--- INPUT MATERIAL ---
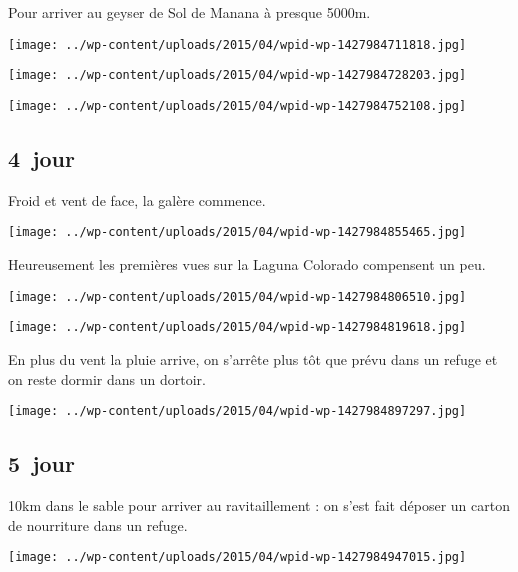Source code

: \pagebreak
  Pour arriver au geyser de Sol de Manana à presque 5000m.
\begin{center} \texttt{[image: ../wp-content/uploads/2015/04/wpid-wp-1427984711818.jpg]} \end{center}
\begin{center} \texttt{[image: ../wp-content/uploads/2015/04/wpid-wp-1427984728203.jpg]} \end{center}
\begin{center} \texttt{[image: ../wp-content/uploads/2015/04/wpid-wp-1427984752108.jpg]} \end{center}

 \subsection*{4\ieme\ jour} 

 Froid et vent de face, la galère commence.
\begin{center} \texttt{[image: ../wp-content/uploads/2015/04/wpid-wp-1427984855465.jpg]} \end{center}
\vspace{-\topsep}

\pagebreak
 Heureusement les premières vues sur la Laguna Colorado compensent un peu.
\begin{center} \texttt{[image: ../wp-content/uploads/2015/04/wpid-wp-1427984806510.jpg]} \end{center}
\begin{center} \texttt{[image: ../wp-content/uploads/2015/04/wpid-wp-1427984819618.jpg]} \end{center}
\vspace{-\topsep}
\vspace{-2.75mm}

\pagebreak
 En plus du vent la pluie arrive, on s'arrête plus tôt que prévu dans un refuge et on reste dormir dans un dortoir.
\begin{center} \texttt{[image: ../wp-content/uploads/2015/04/wpid-wp-1427984897297.jpg]} \end{center}

 \subsection*{5\ieme\ jour} 

 10km dans le sable pour arriver au ravitaillement : on s'est fait déposer un carton de nourriture dans un refuge.
\begin{center} \texttt{[image: ../wp-content/uploads/2015/04/wpid-wp-1427984947015.jpg]} \end{center}

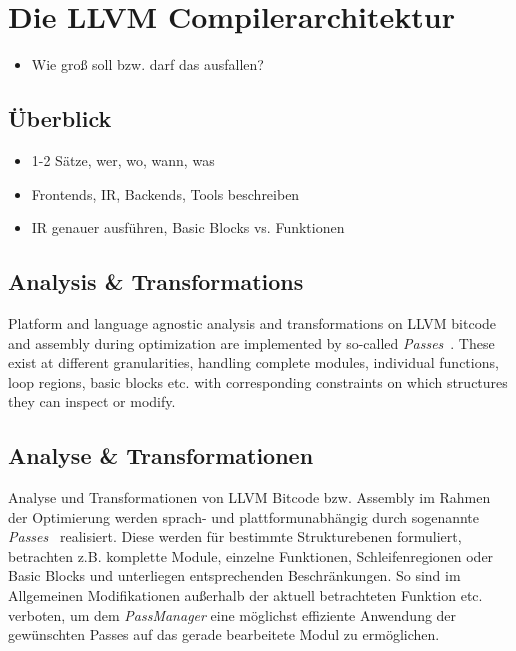 \section{Die LLVM Compilerarchitektur}

\begin{leftbar}
  \begin{itemize}
    \item Wie groß soll bzw. darf das ausfallen?
  \end{itemize}
\end{leftbar}

\subsection{Überblick}

\begin{leftbar}
  \begin{itemize}
    \item 1-2 Sätze, wer, wo, wann, was
    \item Frontends, IR, Backends, Tools beschreiben
    \item IR genauer ausführen, Basic Blocks vs. Funktionen
  \end{itemize}
\end{leftbar}


\begin{leftbar}
\subsection{Analysis \& Transformations}

Platform and language agnostic analysis and transformations on LLVM bitcode and
assembly during optimization are implemented by so-called
\emph{Passes}~\cite{llvm-passes}. These exist at different granularities,
handling complete modules, individual functions, loop regions, basic blocks
etc. with corresponding constraints on which structures they can inspect or
modify.
\end{leftbar}

\subsection{Analyse \& Transformationen}

Analyse und Transformationen von LLVM Bitcode bzw. Assembly im Rahmen der
Optimierung werden sprach- und plattformunabhängig durch sogenannte
\emph{Passes}~\cite{llvm-passes} realisiert. Diese werden für bestimmte
Strukturebenen formuliert, betrachten z.B. komplette Module, einzelne
Funktionen, Schleifenregionen oder Basic Blocks und unterliegen entsprechenden
Beschränkungen. So sind im Allgemeinen Modifikationen außerhalb der aktuell
betrachteten Funktion etc.  verboten, um dem \emph{PassManager} eine möglichst
effiziente Anwendung der gewünschten Passes auf das gerade bearbeitete Modul zu
ermöglichen.

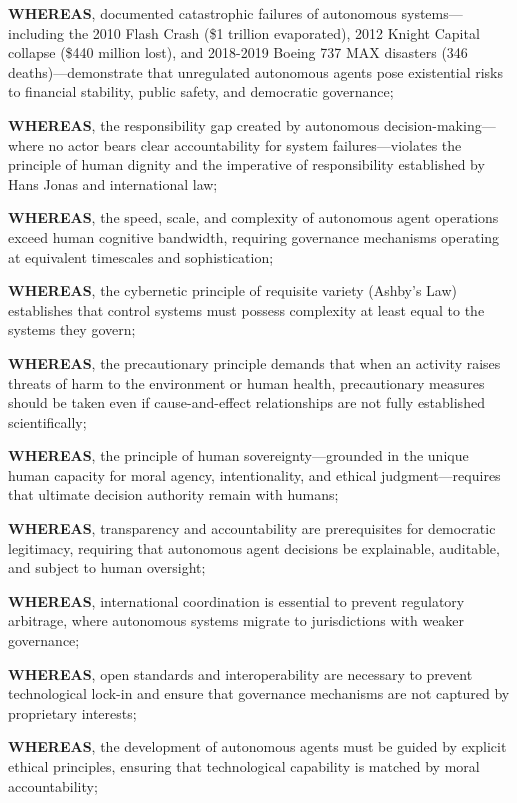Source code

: \textbf{WHEREAS}, documented catastrophic failures of autonomous systems—including the 2010 Flash Crash (\$1 trillion evaporated), 2012 Knight Capital collapse (\$440 million lost), and 2018-2019 Boeing 737 MAX disasters (346 deaths)—demonstrate that unregulated autonomous agents pose existential risks to financial stability, public safety, and democratic governance;

\textbf{WHEREAS}, the responsibility gap created by autonomous decision-making—where no actor bears clear accountability for system failures—violates the principle of human dignity and the imperative of responsibility established by Hans Jonas and international law;

\textbf{WHEREAS}, the speed, scale, and complexity of autonomous agent operations exceed human cognitive bandwidth, requiring governance mechanisms operating at equivalent timescales and sophistication;

\textbf{WHEREAS}, the cybernetic principle of requisite variety (Ashby's Law) establishes that control systems must possess complexity at least equal to the systems they govern;

\textbf{WHEREAS}, the precautionary principle demands that when an activity raises threats of harm to the environment or human health, precautionary measures should be taken even if cause-and-effect relationships are not fully established scientifically;

\textbf{WHEREAS}, the principle of human sovereignty—grounded in the unique human capacity for moral agency, intentionality, and ethical judgment—requires that ultimate decision authority remain with humans;

\textbf{WHEREAS}, transparency and accountability are prerequisites for democratic legitimacy, requiring that autonomous agent decisions be explainable, auditable, and subject to human oversight;

\textbf{WHEREAS}, international coordination is essential to prevent regulatory arbitrage, where autonomous systems migrate to jurisdictions with weaker governance;

\textbf{WHEREAS}, open standards and interoperability are necessary to prevent technological lock-in and ensure that governance mechanisms are not captured by proprietary interests;

\textbf{WHEREAS}, the development of autonomous agents must be guided by explicit ethical principles, ensuring that technological capability is matched by moral accountability;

--- WORK INSTRUCTIONS ---
Each line of the material that has the word "dans" belongs in the answer.

--- WRITTEN ANSWER ---
 En plus du vent la pluie arrive, on s'arrête plus tôt que prévu dans un refuge et on reste dormir dans un dortoir.
 10km dans le sable pour arriver au ravitaillement : on s'est fait déposer un carton de nourriture dans un refuge.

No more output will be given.